The Railways

Home > Other > The Railways > Page 54
The Railways Page 54

by Simon Bradley


  By the time Sir Francis Head visited in 1849 the RCH had moved to a purpose-built new home. Inside was a hall 78ft long, in which 110 clerks worked at thirteen parallel desks. Daily submissions were made from 684 stations on forty-seven participating companies, detailing tickets issued and goods sent or received. Any irregularities were resolved and a monthly division of receipts was calculated and paid. Companies subscribing to the Clearing House were required to use the Edmondson system of numbered and printed tickets, which simplified record-keeping a good deal; but this was only one aspect of the ‘astonishing system of minute detail’ that Head described. Another concerned the handling of parcels. These were carried by passenger train and had to be accounted for by a different department from that dealing with goods. Eight clerks were engaged exclusively on working out the division of the spoils for each parcel fee; Head noted that a single consignment from London to Edinburgh incurred a four-way split. For a parcel sent as far as Arbroath, seven companies came in for a share. Other clerks dealt with enquiries about lost property, circulating descriptions of untraced items to larger stations. Tides of correspondence flowed in and out each day; five boys were employed just to open incoming letters. Over 50 million items of one kind or another were tracked over the course of a year.

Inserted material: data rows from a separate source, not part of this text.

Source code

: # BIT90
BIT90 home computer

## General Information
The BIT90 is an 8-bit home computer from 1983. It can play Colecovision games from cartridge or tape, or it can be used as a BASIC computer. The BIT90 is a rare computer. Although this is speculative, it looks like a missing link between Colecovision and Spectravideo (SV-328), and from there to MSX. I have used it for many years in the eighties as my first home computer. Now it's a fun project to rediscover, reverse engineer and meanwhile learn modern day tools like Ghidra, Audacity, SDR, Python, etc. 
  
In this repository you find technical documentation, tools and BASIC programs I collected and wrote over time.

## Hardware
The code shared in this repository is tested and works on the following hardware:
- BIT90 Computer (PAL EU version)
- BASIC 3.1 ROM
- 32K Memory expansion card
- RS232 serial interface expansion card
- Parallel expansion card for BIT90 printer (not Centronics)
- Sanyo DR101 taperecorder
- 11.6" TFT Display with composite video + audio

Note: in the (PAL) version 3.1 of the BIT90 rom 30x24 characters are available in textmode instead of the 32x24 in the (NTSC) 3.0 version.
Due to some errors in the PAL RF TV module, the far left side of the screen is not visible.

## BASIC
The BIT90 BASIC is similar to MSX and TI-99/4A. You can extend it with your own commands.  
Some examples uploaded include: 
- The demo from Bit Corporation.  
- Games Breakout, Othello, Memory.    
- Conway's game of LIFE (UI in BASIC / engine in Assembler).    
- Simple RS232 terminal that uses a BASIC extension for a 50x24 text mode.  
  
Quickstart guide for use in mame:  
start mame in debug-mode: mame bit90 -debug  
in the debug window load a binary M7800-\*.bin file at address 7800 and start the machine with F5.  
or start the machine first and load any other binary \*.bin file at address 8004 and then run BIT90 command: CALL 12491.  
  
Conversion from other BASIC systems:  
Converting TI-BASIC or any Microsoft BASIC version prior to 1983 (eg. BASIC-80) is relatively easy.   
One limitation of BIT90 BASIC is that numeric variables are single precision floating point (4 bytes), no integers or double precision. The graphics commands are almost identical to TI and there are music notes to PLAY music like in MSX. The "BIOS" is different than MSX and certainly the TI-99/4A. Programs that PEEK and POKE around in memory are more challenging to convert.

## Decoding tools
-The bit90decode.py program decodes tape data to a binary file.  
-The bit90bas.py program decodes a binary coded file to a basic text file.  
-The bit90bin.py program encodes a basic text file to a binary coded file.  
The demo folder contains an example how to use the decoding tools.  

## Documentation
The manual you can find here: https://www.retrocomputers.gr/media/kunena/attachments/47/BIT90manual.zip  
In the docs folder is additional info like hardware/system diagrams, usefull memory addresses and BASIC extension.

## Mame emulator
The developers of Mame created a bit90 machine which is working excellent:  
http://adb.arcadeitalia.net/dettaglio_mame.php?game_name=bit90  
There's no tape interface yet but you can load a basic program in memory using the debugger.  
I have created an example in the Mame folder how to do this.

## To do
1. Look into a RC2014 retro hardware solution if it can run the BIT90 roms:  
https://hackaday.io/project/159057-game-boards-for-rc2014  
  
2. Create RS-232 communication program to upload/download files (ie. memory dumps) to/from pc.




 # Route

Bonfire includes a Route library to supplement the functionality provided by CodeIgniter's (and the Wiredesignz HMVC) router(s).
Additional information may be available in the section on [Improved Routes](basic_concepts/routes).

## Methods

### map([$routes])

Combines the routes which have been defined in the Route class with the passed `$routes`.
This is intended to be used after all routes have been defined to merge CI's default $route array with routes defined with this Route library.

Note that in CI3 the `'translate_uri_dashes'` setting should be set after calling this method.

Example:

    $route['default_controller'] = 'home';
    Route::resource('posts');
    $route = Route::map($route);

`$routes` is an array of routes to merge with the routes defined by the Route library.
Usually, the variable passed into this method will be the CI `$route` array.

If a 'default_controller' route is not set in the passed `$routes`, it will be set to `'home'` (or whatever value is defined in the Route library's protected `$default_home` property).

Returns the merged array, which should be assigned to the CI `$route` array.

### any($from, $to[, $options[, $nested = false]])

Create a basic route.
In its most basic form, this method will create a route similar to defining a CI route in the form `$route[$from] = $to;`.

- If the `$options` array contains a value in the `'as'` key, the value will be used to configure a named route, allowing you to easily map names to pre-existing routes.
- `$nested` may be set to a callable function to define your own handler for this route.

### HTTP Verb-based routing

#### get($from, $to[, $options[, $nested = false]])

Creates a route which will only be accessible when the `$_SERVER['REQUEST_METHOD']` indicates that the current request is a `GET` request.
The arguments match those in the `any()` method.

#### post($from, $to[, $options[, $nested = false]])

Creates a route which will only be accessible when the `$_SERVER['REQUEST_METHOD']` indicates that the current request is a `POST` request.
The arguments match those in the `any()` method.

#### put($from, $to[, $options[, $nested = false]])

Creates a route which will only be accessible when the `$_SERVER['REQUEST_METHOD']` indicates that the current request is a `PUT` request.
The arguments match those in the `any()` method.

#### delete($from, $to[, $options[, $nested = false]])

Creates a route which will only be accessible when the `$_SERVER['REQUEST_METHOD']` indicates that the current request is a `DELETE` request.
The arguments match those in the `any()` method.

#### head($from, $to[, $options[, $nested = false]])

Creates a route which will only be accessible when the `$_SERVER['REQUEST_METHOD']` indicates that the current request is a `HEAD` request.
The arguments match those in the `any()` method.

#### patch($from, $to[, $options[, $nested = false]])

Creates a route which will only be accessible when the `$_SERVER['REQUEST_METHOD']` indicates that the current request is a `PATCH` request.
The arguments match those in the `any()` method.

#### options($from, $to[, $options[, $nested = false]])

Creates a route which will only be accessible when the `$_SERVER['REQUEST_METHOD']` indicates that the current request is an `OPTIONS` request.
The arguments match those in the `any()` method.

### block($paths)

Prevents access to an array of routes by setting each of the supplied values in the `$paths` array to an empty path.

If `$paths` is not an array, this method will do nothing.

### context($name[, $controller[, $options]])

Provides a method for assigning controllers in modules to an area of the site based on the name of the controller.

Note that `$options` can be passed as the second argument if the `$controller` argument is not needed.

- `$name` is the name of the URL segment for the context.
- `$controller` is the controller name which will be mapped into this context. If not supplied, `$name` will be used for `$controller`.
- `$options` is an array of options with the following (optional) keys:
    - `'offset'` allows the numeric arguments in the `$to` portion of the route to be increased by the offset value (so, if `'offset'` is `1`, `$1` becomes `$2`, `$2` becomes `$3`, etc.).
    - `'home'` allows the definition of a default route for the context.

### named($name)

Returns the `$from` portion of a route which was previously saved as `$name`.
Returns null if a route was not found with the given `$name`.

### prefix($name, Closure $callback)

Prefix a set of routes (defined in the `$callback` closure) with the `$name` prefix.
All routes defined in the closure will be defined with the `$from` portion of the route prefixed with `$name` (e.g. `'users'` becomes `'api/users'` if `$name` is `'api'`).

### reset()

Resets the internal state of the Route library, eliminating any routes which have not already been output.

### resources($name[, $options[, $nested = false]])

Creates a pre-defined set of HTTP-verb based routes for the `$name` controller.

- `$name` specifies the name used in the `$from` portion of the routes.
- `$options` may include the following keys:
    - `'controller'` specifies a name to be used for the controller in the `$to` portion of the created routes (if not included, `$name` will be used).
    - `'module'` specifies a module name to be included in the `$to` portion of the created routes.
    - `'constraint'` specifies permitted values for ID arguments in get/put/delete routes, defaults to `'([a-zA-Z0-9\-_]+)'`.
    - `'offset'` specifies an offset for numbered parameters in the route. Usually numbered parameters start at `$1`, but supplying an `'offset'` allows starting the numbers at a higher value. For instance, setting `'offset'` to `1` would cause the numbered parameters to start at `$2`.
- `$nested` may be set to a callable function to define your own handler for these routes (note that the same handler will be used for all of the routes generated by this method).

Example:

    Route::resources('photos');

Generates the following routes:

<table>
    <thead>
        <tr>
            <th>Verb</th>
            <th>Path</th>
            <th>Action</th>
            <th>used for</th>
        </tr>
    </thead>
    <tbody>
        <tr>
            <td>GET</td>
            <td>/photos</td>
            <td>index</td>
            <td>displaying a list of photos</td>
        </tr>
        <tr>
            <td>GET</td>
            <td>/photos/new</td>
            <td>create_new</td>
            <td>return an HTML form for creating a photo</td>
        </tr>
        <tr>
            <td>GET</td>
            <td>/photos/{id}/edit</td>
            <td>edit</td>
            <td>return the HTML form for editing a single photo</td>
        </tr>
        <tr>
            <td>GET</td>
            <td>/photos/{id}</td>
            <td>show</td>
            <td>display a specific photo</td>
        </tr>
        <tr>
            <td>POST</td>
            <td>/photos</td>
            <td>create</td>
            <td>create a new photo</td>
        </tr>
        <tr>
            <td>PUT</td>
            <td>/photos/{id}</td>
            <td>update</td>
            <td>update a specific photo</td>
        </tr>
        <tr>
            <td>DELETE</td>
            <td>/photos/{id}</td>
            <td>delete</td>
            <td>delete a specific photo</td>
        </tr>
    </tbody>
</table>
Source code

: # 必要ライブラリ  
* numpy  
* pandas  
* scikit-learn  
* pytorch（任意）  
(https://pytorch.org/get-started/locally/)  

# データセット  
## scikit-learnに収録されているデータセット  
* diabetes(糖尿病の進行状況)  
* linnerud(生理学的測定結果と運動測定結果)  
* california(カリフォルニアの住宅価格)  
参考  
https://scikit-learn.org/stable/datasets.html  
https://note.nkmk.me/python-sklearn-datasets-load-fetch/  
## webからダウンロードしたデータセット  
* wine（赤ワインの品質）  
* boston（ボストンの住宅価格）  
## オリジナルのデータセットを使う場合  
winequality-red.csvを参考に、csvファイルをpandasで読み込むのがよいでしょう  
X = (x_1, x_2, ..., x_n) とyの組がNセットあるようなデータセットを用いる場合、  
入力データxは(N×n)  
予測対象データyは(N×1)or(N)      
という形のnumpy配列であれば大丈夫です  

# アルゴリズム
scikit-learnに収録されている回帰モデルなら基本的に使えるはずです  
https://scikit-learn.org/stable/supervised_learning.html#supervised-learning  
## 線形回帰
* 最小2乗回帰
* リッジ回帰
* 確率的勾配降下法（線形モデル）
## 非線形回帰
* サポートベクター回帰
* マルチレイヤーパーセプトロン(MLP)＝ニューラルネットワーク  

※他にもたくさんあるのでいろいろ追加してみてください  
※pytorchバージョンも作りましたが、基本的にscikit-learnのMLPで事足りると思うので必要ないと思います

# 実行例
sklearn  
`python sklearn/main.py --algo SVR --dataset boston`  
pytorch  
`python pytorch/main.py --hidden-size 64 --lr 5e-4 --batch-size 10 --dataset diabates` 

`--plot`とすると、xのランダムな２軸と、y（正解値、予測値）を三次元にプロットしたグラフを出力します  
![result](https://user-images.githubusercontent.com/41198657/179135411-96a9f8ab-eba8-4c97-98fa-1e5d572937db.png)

  Not all the employees of the Clearing House in 1849 were based in the London office. At every junction between company territories, one of its number-takers stood watch. Unlike the trainspotters of a later age, these number-takers ignored the engines in favour of the carriages and company-owned wagons behind, and also the big white numerals on any tarpaulins that might be covering the wagons, since these too were the property of individual railways. Similar returns were made from each of the 684 participating stations, where the details of any non-native vehicles and tarpaulins were recorded and notified daily. The information was required so that demurrage payments could be calculated when vehicles were not sent back within the permitted period. Even the company-owned ropes that secured the tarpaulins were subject to mileage and demurrage charges.

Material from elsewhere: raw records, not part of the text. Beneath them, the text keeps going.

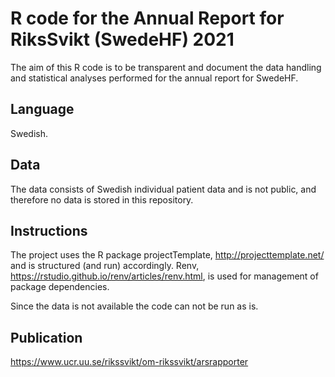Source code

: # R code for the Annual Report for RiksSvikt (SwedeHF) 2021

The aim of this R code is to be transparent and document the data handling 
and statistical analyses performed for the annual report for SwedeHF.

## Language 

Swedish. 

## Data

The data consists of Swedish individual patient data and is not public, 
and therefore no data is stored in this repository. 

## Instructions

The project uses the R package projectTemplate, http://projecttemplate.net/ and 
is structured (and run) accordingly. 
Renv, https://rstudio.github.io/renv/articles/renv.html, is used for 
management of package dependencies.

Since the data is not available the code can not be run as is. 

## Publication

https://www.ucr.uu.se/rikssvikt/om-rikssvikt/arsrapporter 
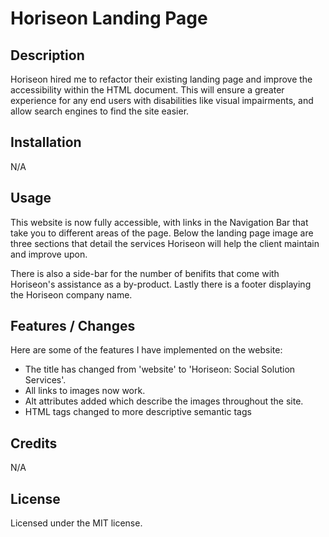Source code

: # Horiseon Landing Page

## Description

Horiseon hired me to refactor their existing landing page and improve the accessibility within the HTML document.
This will ensure a greater experience for any end users with disabilities like visual impairments, and allow search engines to find the site easier.

## Installation

N/A

## Usage

This website is now fully accessible, with links in the Navigation Bar that take you to different areas of the page. Below the landing page image are three sections that detail the services Horiseon will help the client maintain and improve upon.

There is also a side-bar for the number of benifits that come with Horiseon's assistance as a by-product. Lastly there is a footer displaying the Horiseon company name.

## Features / Changes

Here are some of the features I have implemented on the website:

- The title has changed from 'website' to 'Horiseon: Social Solution Services'.
- All links to images now work.
- Alt attributes added which describe the images throughout the site.
- HTML tags changed to more descriptive semantic tags

## Credits

N/A

## License

Licensed under the MIT license.
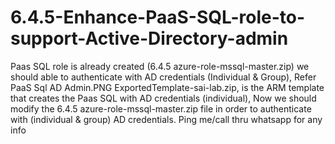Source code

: # 6.4.5-Enhance-PaaS-SQL-role-to-support-Active-Directory-admin
Paas SQL role is already created (6.4.5 azure-role-mssql-master.zip) we should able to authenticate with AD credentials (Individual & Group), Refer PaaS Sql AD Admin.PNG
ExportedTemplate-sai-lab.zip, is the ARM template that creates the Paas SQL with AD credentials (individual), Now we should modify the 6.4.5 azure-role-mssql-master.zip file in order to authenticate with (individual & group) AD credentials.
Ping me/call thru whatsapp for any info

  The existence of the RCH helps to explain how Britain’s railway network grew and flourished with a minimum of official external control. The Clearing House did what it could to standardise equipment and operation between companies. Its endorsement of Greenwich Mean Time in 1847 was influential. Another early success concerned the three-link couplings used between wagons. Some versions of these were fully detachable and had a way of ending up in the hands of the local scrap-man. The RCH therefore promoted a standard design that was permanently anchored to the hook of the buffer beam. It was also the RCH which secured the use of standard signal bell-codes. In costly or technically difficult matters such as the choice between brake types or the provision of passenger alarms, however, the RCH failed to give a lead to the stubbornly independent companies on whose subscriptions it depended. Nor did it achieve fast results when it tried to raise the woefully low standards of the private British coal wagon, from the 1880s onwards. The RCH shared the same handicap as the Board of Trade, that it could recommend best practice but could not enforce it.

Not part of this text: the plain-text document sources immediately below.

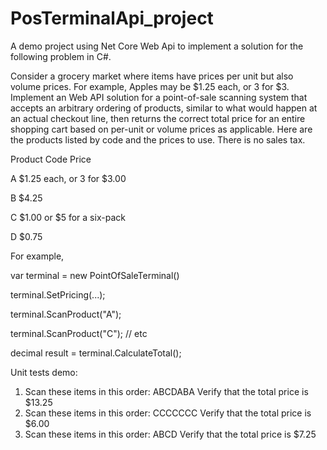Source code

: # PosTerminalApi_project
A demo project using Net Core Web Api to implement a solution for the following problem in C#.

Consider a grocery market where items have prices per unit but also volume prices. For example,
Apples may be $1.25 each, or 3 for $3.
Implement an Web API solution for a point-of-sale scanning system that accepts an arbitrary ordering of
products, similar to what would happen at an actual checkout line, then returns the correct total
price for an entire shopping cart based on per-unit or volume prices as applicable.
Here are the products listed by code and the prices to use. There is no sales tax.

Product Code Price

A $1.25 each, or 3 for $3.00

B $4.25

C $1.00 or $5 for a six-pack

D $0.75

For example,

var terminal = new PointOfSaleTerminal()

terminal.SetPricing(...);

terminal.ScanProduct("A");

terminal.ScanProduct("C");
// etc

decimal result = terminal.CalculateTotal();

Unit tests demo:
1. Scan these items in this order: ABCDABA
Verify that the total price is $13.25
2. Scan these items in this order: CCCCCCC
Verify that the total price is $6.00
3. Scan these items in this order: ABCD
Verify that the total price is $7.25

  The bustling organisation portrayed by Sir Francis Head represented the Railway Clearing House in its lusty infancy. By 1883 there were 2,100 clerks, working in much-extended buildings. A major part of these happens to have survived: a very long, very austere block in Eversholt Street north of Euston station, looking like a terrace of giant Georgian houses with mysteriously few front doorways. Within its walls the payments were settled for 2.5 million consignments annually. The comparable figure on the passenger side was 2.75 million – less than might be expected, perhaps, except that most journeys were short-distance affairs that did not cross company boundaries (the proportion that did so has been calculated at around 14 per cent). Another account from the period puts the number of oversize sheets of accounts and statistics that were prepared each month, by hand and in triplicate, at 16,000. The material for these sheets was extracted from the returns received from every participating company, compiled every day for every station on the network, listing all transactions and movements into the territories of other lines.

  Sorting tickets at the Railway Clearing House, c. 1930

  Another reason the numbers of payments rose proportionately less than the total volume of traffic was the practice of amalgamation. The first nine companies to join the RCH in 1842 ended up within a few decades as constituent parts of four larger companies, including George Hudson’s Midland Railway. Other big creations followed, such as the Great Eastern Railway, founded in 1862 by the union of Hudson’s hard-up Eastern Counties Railway and four other East Anglian lines, which had been manoeuvring and wrangling with one another ever since the hectic 1840s. The new company had most of East Anglia as its exclusive territory, at least for a while. Another regional bloc was formed by the North Eastern Railway, which steadily took over all the other passenger lines in County Durham, as well as most of those in Northumberland and northern Yorkshire. The Durham contingent included the famous Stockton & Darlington, which disappeared as a separate company in 1863. The process would have gone much further if public and parliamentary opinion had not turned against large-scale amalgamations around the time that the Stockton & Darlington was absorbed, nervous that too many regional monopolies were being created. So when the LNWR and the Lancashire & Yorkshire tried their best to merge in the 1870s, the proposals were twice thrown out by Parliament, and the number-takers continued their vigilant work at Ardwick Junction, Bootle Junction, Bradley Wood Junction and all the other places where the two companies’ lines came together.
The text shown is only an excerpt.